Lavora attualmente al Ceresiana cafe a Lugano, da 6 anni.

Aquilia, come mai è in Svizzera?

“Innanzitutto perché mi trovo piuttosto vicino geograficamente. Quando ho ricevuto questa offerta, non ho potuto rifiutarla. Le condizioni di lavoro sono nettamente migliori: 5 giorni invece di 7, e poi si è operativi per un tot determinato di ore e sei pagato esattamente per quelle che hai svolto.

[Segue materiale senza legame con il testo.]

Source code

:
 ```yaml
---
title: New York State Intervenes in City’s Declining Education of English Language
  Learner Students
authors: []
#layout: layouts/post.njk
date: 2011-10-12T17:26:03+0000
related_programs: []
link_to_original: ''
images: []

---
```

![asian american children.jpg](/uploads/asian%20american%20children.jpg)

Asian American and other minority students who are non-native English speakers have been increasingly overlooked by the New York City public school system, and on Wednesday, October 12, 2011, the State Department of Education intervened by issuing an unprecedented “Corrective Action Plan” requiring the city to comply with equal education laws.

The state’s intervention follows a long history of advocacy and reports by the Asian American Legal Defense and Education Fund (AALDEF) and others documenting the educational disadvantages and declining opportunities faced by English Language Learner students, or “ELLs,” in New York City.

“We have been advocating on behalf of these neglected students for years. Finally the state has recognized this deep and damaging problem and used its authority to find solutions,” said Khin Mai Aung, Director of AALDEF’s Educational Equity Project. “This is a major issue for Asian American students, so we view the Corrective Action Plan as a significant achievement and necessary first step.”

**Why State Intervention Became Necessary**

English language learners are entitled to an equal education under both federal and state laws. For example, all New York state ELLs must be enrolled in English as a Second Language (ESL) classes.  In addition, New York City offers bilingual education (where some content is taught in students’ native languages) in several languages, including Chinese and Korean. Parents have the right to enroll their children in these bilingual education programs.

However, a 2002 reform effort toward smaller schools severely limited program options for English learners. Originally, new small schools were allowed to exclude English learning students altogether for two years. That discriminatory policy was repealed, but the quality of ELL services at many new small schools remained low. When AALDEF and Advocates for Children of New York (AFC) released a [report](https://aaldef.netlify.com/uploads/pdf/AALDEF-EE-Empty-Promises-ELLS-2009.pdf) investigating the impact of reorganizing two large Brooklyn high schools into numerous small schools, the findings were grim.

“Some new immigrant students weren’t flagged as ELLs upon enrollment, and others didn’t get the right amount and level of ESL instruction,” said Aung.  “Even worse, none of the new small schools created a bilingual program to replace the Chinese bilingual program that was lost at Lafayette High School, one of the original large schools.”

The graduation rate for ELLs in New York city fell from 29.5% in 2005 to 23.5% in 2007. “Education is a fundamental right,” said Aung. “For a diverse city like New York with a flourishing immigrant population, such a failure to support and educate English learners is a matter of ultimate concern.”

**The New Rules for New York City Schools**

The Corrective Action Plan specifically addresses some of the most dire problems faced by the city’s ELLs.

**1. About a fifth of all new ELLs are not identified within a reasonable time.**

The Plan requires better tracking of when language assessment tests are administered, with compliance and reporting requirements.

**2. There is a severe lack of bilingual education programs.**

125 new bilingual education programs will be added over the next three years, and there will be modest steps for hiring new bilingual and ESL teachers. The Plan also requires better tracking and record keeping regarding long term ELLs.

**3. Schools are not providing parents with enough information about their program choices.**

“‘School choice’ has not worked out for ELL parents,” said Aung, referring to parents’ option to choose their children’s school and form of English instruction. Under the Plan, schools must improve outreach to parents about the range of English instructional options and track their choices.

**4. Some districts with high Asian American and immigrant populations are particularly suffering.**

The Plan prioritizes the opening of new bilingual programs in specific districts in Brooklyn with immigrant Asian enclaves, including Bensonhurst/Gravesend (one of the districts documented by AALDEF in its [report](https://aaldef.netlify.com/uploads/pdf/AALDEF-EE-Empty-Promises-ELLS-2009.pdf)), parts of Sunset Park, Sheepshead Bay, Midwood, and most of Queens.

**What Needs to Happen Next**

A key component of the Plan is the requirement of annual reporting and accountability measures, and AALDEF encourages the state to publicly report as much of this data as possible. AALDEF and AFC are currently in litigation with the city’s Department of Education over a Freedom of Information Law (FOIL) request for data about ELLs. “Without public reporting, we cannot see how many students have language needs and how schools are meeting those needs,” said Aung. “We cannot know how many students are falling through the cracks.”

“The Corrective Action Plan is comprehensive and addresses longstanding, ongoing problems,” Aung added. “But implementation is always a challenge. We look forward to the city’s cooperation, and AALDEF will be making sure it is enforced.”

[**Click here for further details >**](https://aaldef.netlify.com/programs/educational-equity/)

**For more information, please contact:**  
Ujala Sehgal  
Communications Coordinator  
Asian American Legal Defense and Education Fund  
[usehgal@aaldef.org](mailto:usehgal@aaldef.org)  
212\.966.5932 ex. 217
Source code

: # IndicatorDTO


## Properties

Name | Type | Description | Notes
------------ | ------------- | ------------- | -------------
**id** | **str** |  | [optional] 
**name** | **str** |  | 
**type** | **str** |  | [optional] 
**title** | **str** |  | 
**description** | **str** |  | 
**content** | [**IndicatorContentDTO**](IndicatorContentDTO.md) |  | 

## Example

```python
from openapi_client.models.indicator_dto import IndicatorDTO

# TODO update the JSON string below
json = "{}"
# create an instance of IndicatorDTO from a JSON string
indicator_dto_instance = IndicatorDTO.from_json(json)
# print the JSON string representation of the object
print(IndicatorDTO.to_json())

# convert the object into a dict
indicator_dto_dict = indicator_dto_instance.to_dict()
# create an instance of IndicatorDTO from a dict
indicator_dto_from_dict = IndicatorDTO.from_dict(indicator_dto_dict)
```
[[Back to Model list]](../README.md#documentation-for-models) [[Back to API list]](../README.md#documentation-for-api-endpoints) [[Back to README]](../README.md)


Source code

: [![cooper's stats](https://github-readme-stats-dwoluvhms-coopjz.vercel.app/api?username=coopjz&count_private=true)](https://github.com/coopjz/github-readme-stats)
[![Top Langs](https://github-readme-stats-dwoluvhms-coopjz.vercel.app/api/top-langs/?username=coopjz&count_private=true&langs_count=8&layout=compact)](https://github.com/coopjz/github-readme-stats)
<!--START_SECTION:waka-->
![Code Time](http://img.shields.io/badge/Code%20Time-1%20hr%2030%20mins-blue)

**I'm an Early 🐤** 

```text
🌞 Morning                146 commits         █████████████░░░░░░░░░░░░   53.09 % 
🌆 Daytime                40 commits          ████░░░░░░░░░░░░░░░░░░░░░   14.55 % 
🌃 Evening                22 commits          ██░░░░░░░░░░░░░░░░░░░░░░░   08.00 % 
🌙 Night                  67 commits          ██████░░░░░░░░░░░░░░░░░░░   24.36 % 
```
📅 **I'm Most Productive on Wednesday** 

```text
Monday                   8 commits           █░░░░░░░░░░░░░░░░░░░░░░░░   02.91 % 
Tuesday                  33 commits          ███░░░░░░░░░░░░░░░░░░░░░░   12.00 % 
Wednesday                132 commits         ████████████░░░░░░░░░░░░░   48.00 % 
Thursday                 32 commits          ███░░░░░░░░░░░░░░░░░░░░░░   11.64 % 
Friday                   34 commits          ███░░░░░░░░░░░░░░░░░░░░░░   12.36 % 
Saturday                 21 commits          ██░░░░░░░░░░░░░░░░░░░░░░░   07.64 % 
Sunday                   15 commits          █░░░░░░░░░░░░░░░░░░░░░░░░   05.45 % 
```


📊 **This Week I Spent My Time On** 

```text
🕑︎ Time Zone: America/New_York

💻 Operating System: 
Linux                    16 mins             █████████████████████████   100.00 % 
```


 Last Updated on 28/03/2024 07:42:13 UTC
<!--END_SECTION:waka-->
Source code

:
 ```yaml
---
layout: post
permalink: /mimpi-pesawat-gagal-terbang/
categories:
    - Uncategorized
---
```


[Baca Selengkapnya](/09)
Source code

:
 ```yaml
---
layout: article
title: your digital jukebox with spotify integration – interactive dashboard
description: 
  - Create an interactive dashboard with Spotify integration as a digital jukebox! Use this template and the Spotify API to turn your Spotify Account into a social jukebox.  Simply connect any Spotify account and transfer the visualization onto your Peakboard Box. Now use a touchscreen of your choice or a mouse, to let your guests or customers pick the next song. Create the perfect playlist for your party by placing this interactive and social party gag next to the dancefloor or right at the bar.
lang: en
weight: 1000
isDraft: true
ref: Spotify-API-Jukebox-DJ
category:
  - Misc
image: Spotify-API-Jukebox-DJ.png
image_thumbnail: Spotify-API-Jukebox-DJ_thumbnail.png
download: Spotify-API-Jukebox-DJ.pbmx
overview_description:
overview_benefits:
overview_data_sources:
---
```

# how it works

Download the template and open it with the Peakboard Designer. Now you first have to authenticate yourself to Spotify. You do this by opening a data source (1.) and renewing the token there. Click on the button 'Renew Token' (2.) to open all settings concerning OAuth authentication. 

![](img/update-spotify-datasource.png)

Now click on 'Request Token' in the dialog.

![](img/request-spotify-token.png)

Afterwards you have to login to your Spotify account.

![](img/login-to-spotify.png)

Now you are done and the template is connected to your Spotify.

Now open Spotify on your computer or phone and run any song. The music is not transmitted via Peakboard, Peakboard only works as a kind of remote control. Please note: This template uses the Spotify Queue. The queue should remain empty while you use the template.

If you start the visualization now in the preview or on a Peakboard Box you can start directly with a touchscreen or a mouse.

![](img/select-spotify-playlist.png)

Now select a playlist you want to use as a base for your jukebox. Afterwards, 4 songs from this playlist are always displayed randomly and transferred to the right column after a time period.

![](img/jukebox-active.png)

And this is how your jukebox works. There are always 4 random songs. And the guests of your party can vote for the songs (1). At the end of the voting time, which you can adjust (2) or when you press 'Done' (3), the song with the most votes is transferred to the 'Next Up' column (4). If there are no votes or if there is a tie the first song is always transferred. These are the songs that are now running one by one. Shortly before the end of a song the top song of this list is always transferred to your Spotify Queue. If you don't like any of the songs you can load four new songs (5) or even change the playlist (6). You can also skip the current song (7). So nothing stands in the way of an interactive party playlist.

Posso fare un confronto perché ho gestito altri locali precedentemente e so cosa vuol dire fare questo mestiere in Italia, a partire del fatto che stavo sul posto 14 ore al giorno.

Tanti locali ora chiudono, è vero, ma non è colpa del Covid, è perché c’è mala gestione. La pandemia ha solo dato una spinta a chi lavorava già male prima. A Cavallasca avevo una caffetteria e panetteria, e contavo su 4 macinini: uno per le 3 monorigini che alternavo e poi uno per la miscela. Dal 2013 puntavo già sullo specialty coffee. Questo perché ho avuto modo di conoscere Lattuada, Paolo Scimone e Rubens Gardelli in fiera e ho apprezzato i loro prodotti. Nel mio locale impostavo il racconto delle bevande, preparando tazze anche da tre euro, cercando di convincere e riuscendo a portare la qualità ai consumatori tutti residenti in un piccolo centro. C’era uno studio dietro e le persone lo hanno percepito. Ho dovuto chiudere per portare avanti l’esperienza in Svizzera, con l’ottica magari di riprenderla in Italia più avanti.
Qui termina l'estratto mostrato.